START Data to examine

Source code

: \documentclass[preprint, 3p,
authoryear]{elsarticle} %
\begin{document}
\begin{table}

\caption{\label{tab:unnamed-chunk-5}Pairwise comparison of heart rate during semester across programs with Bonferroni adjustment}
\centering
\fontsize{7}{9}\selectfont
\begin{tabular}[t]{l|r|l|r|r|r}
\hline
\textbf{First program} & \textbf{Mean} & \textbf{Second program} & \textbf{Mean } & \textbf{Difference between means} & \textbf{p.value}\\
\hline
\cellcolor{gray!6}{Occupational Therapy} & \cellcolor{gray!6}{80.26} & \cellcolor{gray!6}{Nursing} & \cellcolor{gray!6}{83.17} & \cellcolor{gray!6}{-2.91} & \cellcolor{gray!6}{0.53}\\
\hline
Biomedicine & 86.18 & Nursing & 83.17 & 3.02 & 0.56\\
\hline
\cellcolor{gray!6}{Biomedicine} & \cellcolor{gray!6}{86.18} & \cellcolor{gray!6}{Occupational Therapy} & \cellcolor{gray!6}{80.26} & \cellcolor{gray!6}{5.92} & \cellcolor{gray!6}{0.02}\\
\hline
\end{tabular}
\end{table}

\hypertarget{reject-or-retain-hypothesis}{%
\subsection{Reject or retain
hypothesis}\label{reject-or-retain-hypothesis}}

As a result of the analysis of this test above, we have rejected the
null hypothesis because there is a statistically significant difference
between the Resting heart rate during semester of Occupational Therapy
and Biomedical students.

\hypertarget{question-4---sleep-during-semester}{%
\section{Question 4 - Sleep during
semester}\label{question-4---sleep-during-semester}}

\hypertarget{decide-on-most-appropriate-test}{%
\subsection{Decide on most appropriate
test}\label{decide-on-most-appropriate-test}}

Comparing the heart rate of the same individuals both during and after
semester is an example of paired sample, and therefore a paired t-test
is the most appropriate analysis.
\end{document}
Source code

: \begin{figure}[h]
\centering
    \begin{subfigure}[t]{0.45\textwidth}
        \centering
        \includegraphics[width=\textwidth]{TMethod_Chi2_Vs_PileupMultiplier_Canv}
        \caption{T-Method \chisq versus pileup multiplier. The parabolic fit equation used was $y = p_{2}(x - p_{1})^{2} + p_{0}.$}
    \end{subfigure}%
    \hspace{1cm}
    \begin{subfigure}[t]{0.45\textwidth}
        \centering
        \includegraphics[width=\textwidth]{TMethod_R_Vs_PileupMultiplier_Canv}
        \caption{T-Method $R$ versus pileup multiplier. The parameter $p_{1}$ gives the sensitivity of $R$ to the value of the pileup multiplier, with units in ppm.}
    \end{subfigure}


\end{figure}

END Data to examine

**Task prompt**
What do the records say? Quote them all exactly.

**Answer to this problem**
Source code

: \documentclass[preprint, 3p,
authoryear]{elsarticle} %
\begin{document}
\begin{table}

\caption{\label{tab:unnamed-chunk-5}Pairwise comparison of heart rate during semester across programs with Bonferroni adjustment}
\centering
\fontsize{7}{9}\selectfont
\begin{tabular}[t]{l|r|l|r|r|r}
\hline
\textbf{First program} & \textbf{Mean} & \textbf{Second program} & \textbf{Mean } & \textbf{Difference between means} & \textbf{p.value}\\
\hline
\cellcolor{gray!6}{Occupational Therapy} & \cellcolor{gray!6}{80.26} & \cellcolor{gray!6}{Nursing} & \cellcolor{gray!6}{83.17} & \cellcolor{gray!6}{-2.91} & \cellcolor{gray!6}{0.53}\\
\hline
Biomedicine & 86.18 & Nursing & 83.17 & 3.02 & 0.56\\
\hline
\cellcolor{gray!6}{Biomedicine} & \cellcolor{gray!6}{86.18} & \cellcolor{gray!6}{Occupational Therapy} & \cellcolor{gray!6}{80.26} & \cellcolor{gray!6}{5.92} & \cellcolor{gray!6}{0.02}\\
\hline
\end{tabular}
\end{table}

\hypertarget{reject-or-retain-hypothesis}{%
\subsection{Reject or retain
hypothesis}\label{reject-or-retain-hypothesis}}

As a result of the analysis of this test above, we have rejected the
null hypothesis because there is a statistically significant difference
between the Resting heart rate during semester of Occupational Therapy
and Biomedical students.

\hypertarget{question-4---sleep-during-semester}{%
\section{Question 4 - Sleep during
semester}\label{question-4---sleep-during-semester}}

\hypertarget{decide-on-most-appropriate-test}{%
\subsection{Decide on most appropriate
test}\label{decide-on-most-appropriate-test}}

Comparing the heart rate of the same individuals both during and after
semester is an example of paired sample, and therefore a paired t-test
is the most appropriate analysis.
\end{document}
Source code

: \begin{figure}[h]
\centering
    \begin{subfigure}[t]{0.45\textwidth}
        \centering
        \includegraphics[width=\textwidth]{TMethod_Chi2_Vs_PileupMultiplier_Canv}
        \caption{T-Method \chisq versus pileup multiplier. The parabolic fit equation used was $y = p_{2}(x - p_{1})^{2} + p_{0}.$}
    \end{subfigure}%
    \hspace{1cm}
    \begin{subfigure}[t]{0.45\textwidth}
        \centering
        \includegraphics[width=\textwidth]{TMethod_R_Vs_PileupMultiplier_Canv}
        \caption{T-Method $R$ versus pileup multiplier. The parameter $p_{1}$ gives the sensitivity of $R$ to the value of the pileup multiplier, with units in ppm.}
    \end{subfigure}


\end{figure}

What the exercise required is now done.